**Task statement:** Could you set down exactly the lines in the records below between the line holding "### 📎 Modelo de McCall (1977)" and the line holding "- Planejamento de qualidade", inclusive?
::::::::
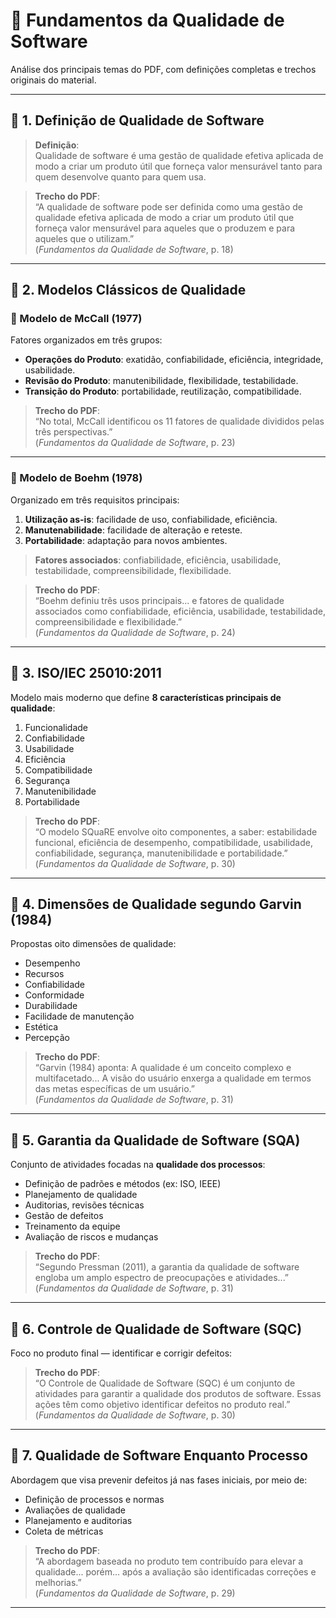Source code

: # 📘 Fundamentos da Qualidade de Software

Análise dos principais temas do PDF, com definições completas e trechos originais do material.

---

## 📌 1. Definição de Qualidade de Software

> **Definição**:  
> Qualidade de software é uma gestão de qualidade efetiva aplicada de modo a criar um produto útil que forneça valor mensurável tanto para quem desenvolve quanto para quem usa.

> **Trecho do PDF**:  
> “A qualidade de software pode ser definida como uma gestão de qualidade efetiva aplicada de modo a criar um produto útil que forneça valor mensurável para aqueles que o produzem e para aqueles que o utilizam.”  
> (*Fundamentos da Qualidade de Software*, p. 18)

---

## 📌 2. Modelos Clássicos de Qualidade

### 📎 Modelo de McCall (1977)

Fatores organizados em três grupos:

- **Operações do Produto**: exatidão, confiabilidade, eficiência, integridade, usabilidade.  
- **Revisão do Produto**: manutenibilidade, flexibilidade, testabilidade.  
- **Transição do Produto**: portabilidade, reutilização, compatibilidade.

> **Trecho do PDF**:  
> “No total, McCall identificou os 11 fatores de qualidade divididos pelas três perspectivas.”  
> (*Fundamentos da Qualidade de Software*, p. 23)

---

### 📎 Modelo de Boehm (1978)

Organizado em três requisitos principais:

1. **Utilização as-is**: facilidade de uso, confiabilidade, eficiência.  
2. **Manutenabilidade**: facilidade de alteração e reteste.  
3. **Portabilidade**: adaptação para novos ambientes.

> **Fatores associados**: confiabilidade, eficiência, usabilidade, testabilidade, compreensibilidade, flexibilidade.

> **Trecho do PDF**:  
> “Boehm definiu três usos principais... e fatores de qualidade associados como confiabilidade, eficiência, usabilidade, testabilidade, compreensibilidade e flexibilidade.”  
> (*Fundamentos da Qualidade de Software*, p. 24)

---

## 📌 3. ISO/IEC 25010:2011

Modelo mais moderno que define **8 características principais de qualidade**:

1. Funcionalidade  
2. Confiabilidade  
3. Usabilidade  
4. Eficiência  
5. Compatibilidade  
6. Segurança  
7. Manutenibilidade  
8. Portabilidade

> **Trecho do PDF**:  
> “O modelo SQuaRE envolve oito componentes, a saber: estabilidade funcional, eficiência de desempenho, compatibilidade, usabilidade, confiabilidade, segurança, manutenibilidade e portabilidade.”  
> (*Fundamentos da Qualidade de Software*, p. 30)

---

## 📌 4. Dimensões de Qualidade segundo Garvin (1984)

Propostas oito dimensões de qualidade:

- Desempenho  
- Recursos  
- Confiabilidade  
- Conformidade  
- Durabilidade  
- Facilidade de manutenção  
- Estética  
- Percepção

> **Trecho do PDF**:  
> “Garvin (1984) aponta: A qualidade é um conceito complexo e multifacetado... A visão do usuário enxerga a qualidade em termos das metas específicas de um usuário.”  
> (*Fundamentos da Qualidade de Software*, p. 31)

---

## 📌 5. Garantia da Qualidade de Software (SQA)

Conjunto de atividades focadas na **qualidade dos processos**:

- Definição de padrões e métodos (ex: ISO, IEEE)  
- Planejamento de qualidade  
- Auditorias, revisões técnicas  
- Gestão de defeitos  
- Treinamento da equipe  
- Avaliação de riscos e mudanças

> **Trecho do PDF**:  
> “Segundo Pressman (2011), a garantia da qualidade de software engloba um amplo espectro de preocupações e atividades...”  
> (*Fundamentos da Qualidade de Software*, p. 31)

---

## 📌 6. Controle de Qualidade de Software (SQC)

Foco no produto final — identificar e corrigir defeitos:

> **Trecho do PDF**:  
> “O Controle de Qualidade de Software (SQC) é um conjunto de atividades para garantir a qualidade dos produtos de software. Essas ações têm como objetivo identificar defeitos no produto real.”  
> (*Fundamentos da Qualidade de Software*, p. 30)

---

## 📌 7. Qualidade de Software Enquanto Processo

Abordagem que visa prevenir defeitos já nas fases iniciais, por meio de:

- Definição de processos e normas  
- Avaliações de qualidade  
- Planejamento e auditorias  
- Coleta de métricas

> **Trecho do PDF**:  
> “A abordagem baseada no produto tem contribuído para elevar a qualidade... porém... após a avaliação são identificadas correções e melhorias.”  
> (*Fundamentos da Qualidade de Software*, p. 29)

---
::::::::
**Answer:**
### 📎 Modelo de McCall (1977)

Fatores organizados em três grupos:

- **Operações do Produto**: exatidão, confiabilidade, eficiência, integridade, usabilidade.  
- **Revisão do Produto**: manutenibilidade, flexibilidade, testabilidade.  
- **Transição do Produto**: portabilidade, reutilização, compatibilidade.

> **Trecho do PDF**:  
> “No total, McCall identificou os 11 fatores de qualidade divididos pelas três perspectivas.”  
> (*Fundamentos da Qualidade de Software*, p. 23)

---

### 📎 Modelo de Boehm (1978)

Organizado em três requisitos principais:

1. **Utilização as-is**: facilidade de uso, confiabilidade, eficiência.  
2. **Manutenabilidade**: facilidade de alteração e reteste.  
3. **Portabilidade**: adaptação para novos ambientes.

> **Fatores associados**: confiabilidade, eficiência, usabilidade, testabilidade, compreensibilidade, flexibilidade.

> **Trecho do PDF**:  
> “Boehm definiu três usos principais... e fatores de qualidade associados como confiabilidade, eficiência, usabilidade, testabilidade, compreensibilidade e flexibilidade.”  
> (*Fundamentos da Qualidade de Software*, p. 24)

---

## 📌 3. ISO/IEC 25010:2011

Modelo mais moderno que define **8 características principais de qualidade**:

1. Funcionalidade  
2. Confiabilidade  
3. Usabilidade  
4. Eficiência  
5. Compatibilidade  
6. Segurança  
7. Manutenibilidade  
8. Portabilidade

> **Trecho do PDF**:  
> “O modelo SQuaRE envolve oito componentes, a saber: estabilidade funcional, eficiência de desempenho, compatibilidade, usabilidade, confiabilidade, segurança, manutenibilidade e portabilidade.”  
> (*Fundamentos da Qualidade de Software*, p. 30)

---

## 📌 4. Dimensões de Qualidade segundo Garvin (1984)

Propostas oito dimensões de qualidade:

- Desempenho  
- Recursos  
- Confiabilidade  
- Conformidade  
- Durabilidade  
- Facilidade de manutenção  
- Estética  
- Percepção

> **Trecho do PDF**:  
> “Garvin (1984) aponta: A qualidade é um conceito complexo e multifacetado... A visão do usuário enxerga a qualidade em termos das metas específicas de um usuário.”  
> (*Fundamentos da Qualidade de Software*, p. 31)

---

## 📌 5. Garantia da Qualidade de Software (SQA)

Conjunto de atividades focadas na **qualidade dos processos**:

- Definição de padrões e métodos (ex: ISO, IEEE)  
- Planejamento de qualidade  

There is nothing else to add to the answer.